▶ **What is expected**
Within the data that follows, set down exactly the lines from the one containing "formatting for that." through the one containing "There are 12", both ends included.

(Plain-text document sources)
----------

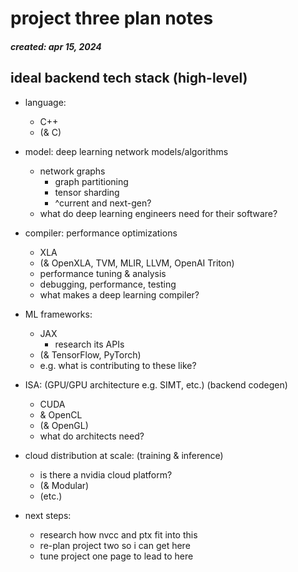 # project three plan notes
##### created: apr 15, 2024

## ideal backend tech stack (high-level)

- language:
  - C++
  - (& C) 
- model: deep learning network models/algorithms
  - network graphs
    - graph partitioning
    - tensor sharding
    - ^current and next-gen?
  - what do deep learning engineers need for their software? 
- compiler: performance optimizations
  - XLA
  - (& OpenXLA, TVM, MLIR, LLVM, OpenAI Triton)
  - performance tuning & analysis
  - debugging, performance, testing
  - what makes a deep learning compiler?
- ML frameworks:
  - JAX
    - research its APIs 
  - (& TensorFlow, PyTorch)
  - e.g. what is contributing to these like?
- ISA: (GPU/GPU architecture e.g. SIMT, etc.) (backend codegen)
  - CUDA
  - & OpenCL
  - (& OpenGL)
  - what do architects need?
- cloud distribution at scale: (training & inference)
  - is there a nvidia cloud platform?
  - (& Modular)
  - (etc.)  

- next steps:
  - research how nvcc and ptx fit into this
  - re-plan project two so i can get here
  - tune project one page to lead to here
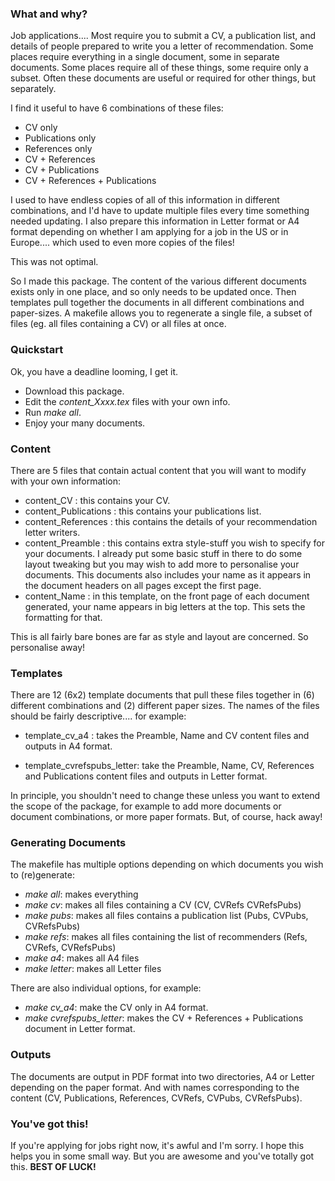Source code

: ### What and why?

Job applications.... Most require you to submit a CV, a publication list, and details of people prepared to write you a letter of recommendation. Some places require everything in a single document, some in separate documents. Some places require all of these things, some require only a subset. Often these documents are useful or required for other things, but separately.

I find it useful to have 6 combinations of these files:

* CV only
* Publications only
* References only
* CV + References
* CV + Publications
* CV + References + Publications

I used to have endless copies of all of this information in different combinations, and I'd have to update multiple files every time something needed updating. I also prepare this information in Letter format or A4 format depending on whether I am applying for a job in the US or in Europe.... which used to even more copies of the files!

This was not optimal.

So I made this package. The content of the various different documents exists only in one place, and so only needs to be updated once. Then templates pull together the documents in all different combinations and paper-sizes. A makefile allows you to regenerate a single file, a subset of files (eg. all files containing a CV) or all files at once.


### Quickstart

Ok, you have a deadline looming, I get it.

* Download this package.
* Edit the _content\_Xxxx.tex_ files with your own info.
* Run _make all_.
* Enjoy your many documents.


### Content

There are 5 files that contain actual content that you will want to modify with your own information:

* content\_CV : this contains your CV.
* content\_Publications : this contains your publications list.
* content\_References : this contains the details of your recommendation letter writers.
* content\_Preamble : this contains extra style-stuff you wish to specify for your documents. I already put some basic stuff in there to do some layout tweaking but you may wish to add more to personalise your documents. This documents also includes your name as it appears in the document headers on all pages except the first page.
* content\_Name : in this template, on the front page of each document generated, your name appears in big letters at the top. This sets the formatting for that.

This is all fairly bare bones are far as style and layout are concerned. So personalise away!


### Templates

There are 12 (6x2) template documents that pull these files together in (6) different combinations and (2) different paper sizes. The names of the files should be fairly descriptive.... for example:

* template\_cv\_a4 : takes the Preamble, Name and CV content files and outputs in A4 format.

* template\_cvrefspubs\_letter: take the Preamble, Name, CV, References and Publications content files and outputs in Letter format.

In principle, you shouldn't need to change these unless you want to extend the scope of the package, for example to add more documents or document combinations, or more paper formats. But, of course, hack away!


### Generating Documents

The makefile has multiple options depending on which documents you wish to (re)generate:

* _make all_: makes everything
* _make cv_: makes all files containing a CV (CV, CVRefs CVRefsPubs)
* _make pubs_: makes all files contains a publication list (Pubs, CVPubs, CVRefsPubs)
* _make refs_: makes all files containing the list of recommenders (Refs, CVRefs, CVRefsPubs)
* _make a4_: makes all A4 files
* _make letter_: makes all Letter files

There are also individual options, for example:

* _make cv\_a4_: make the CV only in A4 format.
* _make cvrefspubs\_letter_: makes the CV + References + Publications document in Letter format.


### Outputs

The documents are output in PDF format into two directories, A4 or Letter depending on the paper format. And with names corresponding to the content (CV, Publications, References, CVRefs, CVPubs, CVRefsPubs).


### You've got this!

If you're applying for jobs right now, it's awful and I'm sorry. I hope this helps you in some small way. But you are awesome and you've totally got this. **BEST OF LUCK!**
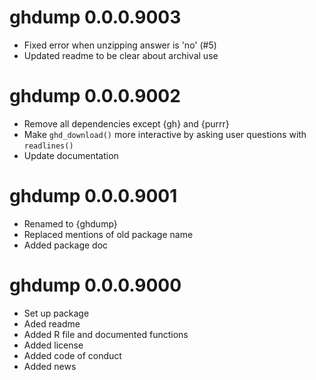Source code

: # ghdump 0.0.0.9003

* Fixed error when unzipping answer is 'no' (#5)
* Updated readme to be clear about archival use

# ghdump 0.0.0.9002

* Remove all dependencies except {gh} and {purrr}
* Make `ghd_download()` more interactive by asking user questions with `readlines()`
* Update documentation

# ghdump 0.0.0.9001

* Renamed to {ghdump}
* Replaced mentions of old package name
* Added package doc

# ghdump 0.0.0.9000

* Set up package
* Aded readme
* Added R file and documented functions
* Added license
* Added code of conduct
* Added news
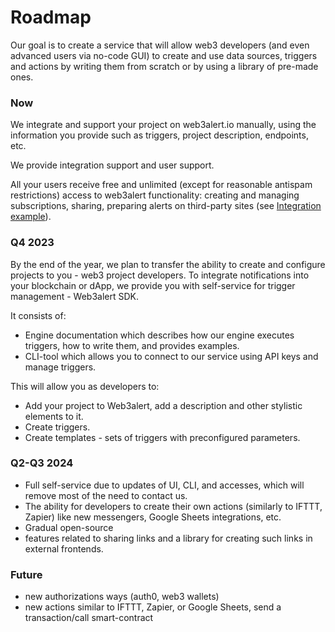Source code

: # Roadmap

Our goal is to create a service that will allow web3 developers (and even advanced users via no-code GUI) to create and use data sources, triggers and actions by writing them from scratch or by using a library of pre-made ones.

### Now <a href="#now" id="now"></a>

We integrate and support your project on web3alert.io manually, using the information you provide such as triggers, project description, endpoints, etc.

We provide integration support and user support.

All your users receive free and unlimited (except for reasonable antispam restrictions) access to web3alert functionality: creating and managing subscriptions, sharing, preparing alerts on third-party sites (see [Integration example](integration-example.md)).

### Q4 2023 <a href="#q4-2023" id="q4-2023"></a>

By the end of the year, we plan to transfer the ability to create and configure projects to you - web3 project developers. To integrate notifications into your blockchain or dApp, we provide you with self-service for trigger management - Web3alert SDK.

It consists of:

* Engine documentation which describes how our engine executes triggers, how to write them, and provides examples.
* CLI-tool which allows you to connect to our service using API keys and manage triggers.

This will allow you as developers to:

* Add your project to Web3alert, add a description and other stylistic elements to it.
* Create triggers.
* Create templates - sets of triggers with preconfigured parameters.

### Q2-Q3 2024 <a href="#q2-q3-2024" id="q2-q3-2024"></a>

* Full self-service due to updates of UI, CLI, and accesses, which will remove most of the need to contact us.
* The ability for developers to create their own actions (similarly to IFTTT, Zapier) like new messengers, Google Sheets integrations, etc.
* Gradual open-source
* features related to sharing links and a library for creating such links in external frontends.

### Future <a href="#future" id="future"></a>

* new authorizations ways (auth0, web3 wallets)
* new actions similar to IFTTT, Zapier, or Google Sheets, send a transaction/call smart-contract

----------

▶ **Answer below**
* content\_Name : in this template, on the front page of each document generated, your name appears in big letters at the top. This sets the formatting for that.

This is all fairly bare bones are far as style and layout are concerned. So personalise away!


### Templates

There are 12 (6x2) template documents that pull these files together in (6) different combinations and (2) different paper sizes. The names of the files should be fairly descriptive.... for example:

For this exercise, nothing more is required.